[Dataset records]
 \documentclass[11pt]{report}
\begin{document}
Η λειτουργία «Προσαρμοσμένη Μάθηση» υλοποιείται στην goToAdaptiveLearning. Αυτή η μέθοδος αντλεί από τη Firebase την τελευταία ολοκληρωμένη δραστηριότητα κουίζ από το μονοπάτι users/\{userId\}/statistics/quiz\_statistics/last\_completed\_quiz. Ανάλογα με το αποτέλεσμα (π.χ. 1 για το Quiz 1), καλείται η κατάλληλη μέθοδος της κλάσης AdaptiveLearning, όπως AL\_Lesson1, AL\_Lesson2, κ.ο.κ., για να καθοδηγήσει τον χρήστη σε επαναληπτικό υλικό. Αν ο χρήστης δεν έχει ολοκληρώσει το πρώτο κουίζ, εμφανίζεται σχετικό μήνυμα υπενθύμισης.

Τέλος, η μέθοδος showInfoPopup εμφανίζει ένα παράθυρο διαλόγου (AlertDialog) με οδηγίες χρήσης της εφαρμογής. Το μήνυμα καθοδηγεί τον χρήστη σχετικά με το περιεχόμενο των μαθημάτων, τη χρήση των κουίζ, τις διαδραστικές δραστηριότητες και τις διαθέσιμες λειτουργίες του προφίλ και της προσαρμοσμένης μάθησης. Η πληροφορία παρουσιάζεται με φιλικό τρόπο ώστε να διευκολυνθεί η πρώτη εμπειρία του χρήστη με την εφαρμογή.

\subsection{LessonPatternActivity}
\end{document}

==

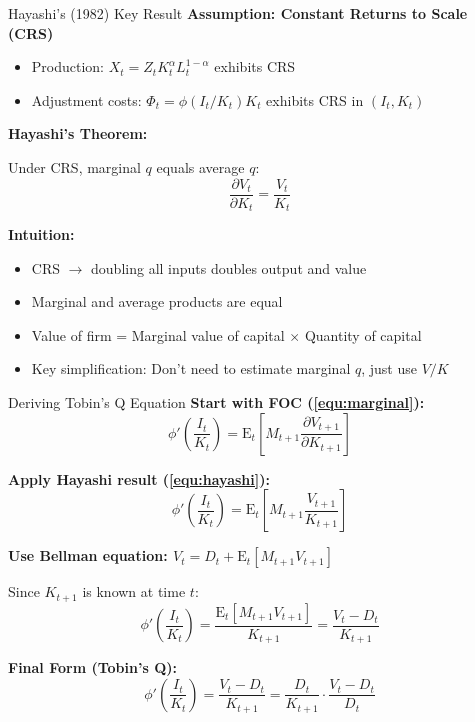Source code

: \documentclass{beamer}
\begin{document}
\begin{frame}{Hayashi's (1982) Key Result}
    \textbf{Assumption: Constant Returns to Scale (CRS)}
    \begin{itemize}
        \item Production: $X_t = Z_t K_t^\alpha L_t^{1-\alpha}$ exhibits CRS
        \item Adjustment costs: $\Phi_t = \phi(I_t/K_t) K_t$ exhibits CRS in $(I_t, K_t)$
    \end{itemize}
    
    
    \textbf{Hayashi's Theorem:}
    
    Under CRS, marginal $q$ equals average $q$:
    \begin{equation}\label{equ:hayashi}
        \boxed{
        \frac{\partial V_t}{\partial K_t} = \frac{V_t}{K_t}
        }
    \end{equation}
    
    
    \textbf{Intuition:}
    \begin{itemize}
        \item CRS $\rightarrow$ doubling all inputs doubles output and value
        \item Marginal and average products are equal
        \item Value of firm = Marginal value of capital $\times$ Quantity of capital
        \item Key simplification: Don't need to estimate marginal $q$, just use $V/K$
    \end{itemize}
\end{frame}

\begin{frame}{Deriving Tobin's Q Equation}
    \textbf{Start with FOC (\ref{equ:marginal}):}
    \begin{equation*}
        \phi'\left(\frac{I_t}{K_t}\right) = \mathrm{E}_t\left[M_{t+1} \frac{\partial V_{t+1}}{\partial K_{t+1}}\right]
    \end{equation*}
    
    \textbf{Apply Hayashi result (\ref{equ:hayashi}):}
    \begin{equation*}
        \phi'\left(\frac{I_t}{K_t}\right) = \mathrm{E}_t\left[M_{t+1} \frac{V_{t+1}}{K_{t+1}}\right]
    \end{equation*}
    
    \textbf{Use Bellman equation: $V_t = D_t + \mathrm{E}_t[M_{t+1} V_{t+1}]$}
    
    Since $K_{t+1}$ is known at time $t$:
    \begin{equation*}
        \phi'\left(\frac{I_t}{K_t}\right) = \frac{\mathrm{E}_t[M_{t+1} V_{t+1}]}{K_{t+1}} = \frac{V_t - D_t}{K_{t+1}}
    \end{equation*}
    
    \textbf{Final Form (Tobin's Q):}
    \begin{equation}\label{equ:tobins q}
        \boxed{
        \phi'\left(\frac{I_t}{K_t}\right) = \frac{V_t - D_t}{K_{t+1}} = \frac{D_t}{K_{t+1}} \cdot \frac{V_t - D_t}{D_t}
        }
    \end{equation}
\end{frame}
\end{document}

---

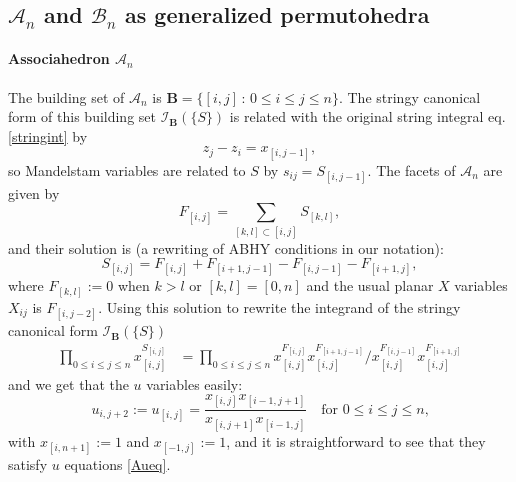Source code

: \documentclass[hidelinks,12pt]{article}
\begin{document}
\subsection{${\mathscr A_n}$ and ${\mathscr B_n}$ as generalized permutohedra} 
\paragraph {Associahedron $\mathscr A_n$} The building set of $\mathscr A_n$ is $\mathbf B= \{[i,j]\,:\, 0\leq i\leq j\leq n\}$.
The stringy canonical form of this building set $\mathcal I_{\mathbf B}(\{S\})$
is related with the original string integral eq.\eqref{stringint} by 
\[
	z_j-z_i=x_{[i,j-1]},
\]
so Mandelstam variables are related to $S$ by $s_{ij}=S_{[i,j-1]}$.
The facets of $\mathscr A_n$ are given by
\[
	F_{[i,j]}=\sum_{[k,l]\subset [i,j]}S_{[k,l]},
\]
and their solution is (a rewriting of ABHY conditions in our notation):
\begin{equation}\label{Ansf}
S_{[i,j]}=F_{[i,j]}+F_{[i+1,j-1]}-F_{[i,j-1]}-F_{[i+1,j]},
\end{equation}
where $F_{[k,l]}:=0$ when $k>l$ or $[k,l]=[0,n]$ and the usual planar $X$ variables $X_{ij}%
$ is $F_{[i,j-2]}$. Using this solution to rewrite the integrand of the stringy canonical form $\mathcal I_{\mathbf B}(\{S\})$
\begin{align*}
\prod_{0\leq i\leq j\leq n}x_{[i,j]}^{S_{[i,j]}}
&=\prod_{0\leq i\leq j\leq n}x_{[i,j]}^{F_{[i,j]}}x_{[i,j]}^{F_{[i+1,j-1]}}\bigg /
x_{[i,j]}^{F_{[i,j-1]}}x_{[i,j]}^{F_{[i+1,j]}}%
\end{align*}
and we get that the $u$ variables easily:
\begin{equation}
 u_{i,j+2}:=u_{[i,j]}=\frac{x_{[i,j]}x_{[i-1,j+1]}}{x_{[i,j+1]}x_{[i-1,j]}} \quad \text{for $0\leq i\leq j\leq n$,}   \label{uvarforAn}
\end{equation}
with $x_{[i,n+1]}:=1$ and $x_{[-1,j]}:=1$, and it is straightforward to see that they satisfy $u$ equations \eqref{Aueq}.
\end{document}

TO DO: For every line above that holds the word "textbf", report the whole line.

OUTPUT:
    \textbf{Assumption: Constant Returns to Scale (CRS)}
    \textbf{Hayashi's Theorem:}
    \textbf{Intuition:}
    \textbf{Start with FOC (\ref{equ:marginal}):}
    \textbf{Apply Hayashi result (\ref{equ:hayashi}):}
    \textbf{Use Bellman equation: $V_t = D_t + \mathrm{E}_t[M_{t+1} V_{t+1}]$}
    \textbf{Final Form (Tobin's Q):}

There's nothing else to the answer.